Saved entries
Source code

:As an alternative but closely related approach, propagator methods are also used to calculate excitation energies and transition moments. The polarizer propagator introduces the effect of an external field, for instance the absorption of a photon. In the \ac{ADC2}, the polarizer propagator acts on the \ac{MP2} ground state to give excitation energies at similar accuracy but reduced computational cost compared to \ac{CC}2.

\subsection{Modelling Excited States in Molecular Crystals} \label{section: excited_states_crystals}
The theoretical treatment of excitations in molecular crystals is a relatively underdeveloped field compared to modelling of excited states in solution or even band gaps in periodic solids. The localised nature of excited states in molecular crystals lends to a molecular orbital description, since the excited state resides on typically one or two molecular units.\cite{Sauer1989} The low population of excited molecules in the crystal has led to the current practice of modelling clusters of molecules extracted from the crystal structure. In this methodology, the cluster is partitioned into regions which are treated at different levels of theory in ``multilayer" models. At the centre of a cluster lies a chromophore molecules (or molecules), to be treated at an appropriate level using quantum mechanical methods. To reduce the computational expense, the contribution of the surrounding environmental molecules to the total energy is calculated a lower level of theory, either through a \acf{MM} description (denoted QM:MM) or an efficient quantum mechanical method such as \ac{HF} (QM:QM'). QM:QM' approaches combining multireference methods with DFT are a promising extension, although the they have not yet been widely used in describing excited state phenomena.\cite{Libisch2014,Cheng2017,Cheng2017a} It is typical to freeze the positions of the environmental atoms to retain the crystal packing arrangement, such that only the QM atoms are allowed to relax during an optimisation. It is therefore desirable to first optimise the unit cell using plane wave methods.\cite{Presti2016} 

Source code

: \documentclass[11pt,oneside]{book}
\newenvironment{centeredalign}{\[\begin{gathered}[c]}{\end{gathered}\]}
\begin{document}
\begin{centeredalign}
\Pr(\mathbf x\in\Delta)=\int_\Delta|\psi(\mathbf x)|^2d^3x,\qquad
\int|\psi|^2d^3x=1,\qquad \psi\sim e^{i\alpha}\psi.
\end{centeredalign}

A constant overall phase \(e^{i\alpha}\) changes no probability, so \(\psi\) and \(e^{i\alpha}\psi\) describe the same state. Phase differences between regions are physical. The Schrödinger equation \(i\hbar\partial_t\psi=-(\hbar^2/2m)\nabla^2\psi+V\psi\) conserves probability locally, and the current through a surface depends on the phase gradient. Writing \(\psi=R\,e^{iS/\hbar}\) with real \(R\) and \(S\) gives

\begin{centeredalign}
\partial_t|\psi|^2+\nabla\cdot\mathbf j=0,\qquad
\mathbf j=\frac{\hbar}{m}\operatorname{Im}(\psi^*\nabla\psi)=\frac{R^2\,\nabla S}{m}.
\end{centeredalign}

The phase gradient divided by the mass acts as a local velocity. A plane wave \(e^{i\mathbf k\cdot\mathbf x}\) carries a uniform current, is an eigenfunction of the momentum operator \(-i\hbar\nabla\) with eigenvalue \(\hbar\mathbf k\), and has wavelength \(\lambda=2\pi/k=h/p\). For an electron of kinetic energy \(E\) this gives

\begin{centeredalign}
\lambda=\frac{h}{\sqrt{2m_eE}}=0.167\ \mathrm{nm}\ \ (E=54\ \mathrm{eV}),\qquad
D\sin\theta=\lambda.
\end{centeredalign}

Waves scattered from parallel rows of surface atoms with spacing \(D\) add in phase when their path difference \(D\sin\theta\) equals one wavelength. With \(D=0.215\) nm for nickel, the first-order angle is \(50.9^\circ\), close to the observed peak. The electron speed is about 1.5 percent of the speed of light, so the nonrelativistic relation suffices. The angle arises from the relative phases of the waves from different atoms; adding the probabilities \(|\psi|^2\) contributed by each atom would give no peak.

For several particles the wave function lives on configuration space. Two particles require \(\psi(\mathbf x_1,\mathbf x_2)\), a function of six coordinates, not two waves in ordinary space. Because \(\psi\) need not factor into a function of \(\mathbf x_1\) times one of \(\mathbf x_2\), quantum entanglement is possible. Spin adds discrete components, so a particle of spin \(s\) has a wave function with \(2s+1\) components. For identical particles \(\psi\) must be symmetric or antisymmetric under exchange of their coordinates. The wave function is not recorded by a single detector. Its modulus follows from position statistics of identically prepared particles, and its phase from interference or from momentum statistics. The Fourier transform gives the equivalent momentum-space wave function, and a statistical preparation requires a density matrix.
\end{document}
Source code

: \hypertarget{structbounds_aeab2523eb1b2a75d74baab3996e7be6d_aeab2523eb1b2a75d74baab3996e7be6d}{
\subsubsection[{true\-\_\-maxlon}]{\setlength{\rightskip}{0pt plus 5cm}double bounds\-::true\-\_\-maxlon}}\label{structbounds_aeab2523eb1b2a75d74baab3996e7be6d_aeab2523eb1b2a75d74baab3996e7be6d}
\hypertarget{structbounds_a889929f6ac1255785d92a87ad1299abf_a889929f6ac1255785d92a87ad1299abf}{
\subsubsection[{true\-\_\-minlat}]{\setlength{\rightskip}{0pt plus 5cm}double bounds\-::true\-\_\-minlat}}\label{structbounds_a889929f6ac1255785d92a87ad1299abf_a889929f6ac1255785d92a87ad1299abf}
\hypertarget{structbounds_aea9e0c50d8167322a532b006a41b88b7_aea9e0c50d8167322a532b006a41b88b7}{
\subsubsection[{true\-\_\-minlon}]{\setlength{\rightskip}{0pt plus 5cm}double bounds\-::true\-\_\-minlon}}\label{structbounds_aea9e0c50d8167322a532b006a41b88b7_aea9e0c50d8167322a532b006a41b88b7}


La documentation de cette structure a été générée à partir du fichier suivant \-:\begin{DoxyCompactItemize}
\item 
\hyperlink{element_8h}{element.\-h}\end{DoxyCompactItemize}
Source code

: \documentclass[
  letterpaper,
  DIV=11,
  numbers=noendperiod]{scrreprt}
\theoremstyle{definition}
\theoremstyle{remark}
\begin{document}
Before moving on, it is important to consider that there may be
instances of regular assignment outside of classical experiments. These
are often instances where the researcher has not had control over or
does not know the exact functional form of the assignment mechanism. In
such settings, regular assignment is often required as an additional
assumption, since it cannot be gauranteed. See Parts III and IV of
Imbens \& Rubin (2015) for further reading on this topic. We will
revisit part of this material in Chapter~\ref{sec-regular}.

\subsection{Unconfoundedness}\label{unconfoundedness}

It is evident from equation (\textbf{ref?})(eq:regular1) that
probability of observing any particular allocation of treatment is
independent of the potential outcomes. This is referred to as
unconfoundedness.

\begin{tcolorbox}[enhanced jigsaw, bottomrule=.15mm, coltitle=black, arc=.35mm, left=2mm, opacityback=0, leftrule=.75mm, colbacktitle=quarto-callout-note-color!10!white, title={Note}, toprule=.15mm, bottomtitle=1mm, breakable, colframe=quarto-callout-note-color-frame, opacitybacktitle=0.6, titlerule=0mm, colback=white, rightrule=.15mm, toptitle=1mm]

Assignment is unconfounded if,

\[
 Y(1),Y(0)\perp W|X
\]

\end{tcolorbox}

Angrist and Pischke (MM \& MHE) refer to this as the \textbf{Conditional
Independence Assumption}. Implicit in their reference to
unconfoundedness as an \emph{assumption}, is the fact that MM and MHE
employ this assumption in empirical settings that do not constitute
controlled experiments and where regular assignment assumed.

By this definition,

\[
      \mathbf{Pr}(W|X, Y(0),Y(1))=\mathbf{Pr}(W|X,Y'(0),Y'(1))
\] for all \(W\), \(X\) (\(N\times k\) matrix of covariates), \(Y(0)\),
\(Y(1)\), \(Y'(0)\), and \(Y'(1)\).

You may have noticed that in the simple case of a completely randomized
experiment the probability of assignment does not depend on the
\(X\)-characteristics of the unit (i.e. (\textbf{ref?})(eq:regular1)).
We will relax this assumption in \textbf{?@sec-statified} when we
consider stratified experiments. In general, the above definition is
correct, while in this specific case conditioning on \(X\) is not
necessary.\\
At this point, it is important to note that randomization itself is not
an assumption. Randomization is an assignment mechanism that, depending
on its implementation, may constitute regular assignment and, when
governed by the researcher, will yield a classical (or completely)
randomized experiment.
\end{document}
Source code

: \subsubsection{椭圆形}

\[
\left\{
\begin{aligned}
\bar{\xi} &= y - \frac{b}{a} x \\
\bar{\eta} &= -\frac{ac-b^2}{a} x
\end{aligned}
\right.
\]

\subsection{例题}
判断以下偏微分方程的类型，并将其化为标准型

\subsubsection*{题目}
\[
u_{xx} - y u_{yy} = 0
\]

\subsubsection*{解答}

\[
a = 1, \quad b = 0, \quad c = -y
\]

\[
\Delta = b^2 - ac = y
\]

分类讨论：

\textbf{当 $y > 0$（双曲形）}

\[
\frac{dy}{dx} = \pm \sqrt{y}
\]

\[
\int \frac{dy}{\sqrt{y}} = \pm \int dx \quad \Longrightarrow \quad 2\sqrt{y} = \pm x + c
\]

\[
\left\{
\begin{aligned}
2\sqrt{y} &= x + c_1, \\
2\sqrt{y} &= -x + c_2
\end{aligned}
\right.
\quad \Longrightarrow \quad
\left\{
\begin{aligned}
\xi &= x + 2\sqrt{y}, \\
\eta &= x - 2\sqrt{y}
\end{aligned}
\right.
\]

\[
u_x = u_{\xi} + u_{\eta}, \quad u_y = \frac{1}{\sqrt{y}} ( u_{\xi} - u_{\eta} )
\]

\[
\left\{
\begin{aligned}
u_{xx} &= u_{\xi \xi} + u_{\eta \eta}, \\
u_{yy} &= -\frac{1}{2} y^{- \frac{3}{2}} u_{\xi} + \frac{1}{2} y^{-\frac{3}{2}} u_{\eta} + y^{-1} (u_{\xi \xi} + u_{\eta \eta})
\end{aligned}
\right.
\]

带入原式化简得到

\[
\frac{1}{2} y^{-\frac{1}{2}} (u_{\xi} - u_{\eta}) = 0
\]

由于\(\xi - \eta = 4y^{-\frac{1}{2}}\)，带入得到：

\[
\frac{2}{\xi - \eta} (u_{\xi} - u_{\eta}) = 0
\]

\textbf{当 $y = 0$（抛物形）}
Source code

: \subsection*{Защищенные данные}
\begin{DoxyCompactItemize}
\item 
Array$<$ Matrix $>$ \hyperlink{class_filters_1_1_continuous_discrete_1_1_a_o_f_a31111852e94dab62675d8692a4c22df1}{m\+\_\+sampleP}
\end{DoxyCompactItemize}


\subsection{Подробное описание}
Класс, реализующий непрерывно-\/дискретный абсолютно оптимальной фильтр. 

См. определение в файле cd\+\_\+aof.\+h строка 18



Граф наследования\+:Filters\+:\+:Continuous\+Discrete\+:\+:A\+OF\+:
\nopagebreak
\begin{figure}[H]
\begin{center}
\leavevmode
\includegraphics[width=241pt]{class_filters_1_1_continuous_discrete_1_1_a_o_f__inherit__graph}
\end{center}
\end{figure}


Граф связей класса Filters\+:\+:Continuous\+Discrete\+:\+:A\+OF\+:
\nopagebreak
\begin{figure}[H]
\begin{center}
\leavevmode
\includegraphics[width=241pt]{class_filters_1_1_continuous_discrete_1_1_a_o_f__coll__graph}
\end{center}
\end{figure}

## ASSIGNMENT
Among the lines above, find those with the word "hypertarget". Copy them.

## REPLY
: \hypertarget{structbounds_aeab2523eb1b2a75d74baab3996e7be6d_aeab2523eb1b2a75d74baab3996e7be6d}{
\hypertarget{structbounds_a889929f6ac1255785d92a87ad1299abf_a889929f6ac1255785d92a87ad1299abf}{
\hypertarget{structbounds_aea9e0c50d8167322a532b006a41b88b7_aea9e0c50d8167322a532b006a41b88b7}{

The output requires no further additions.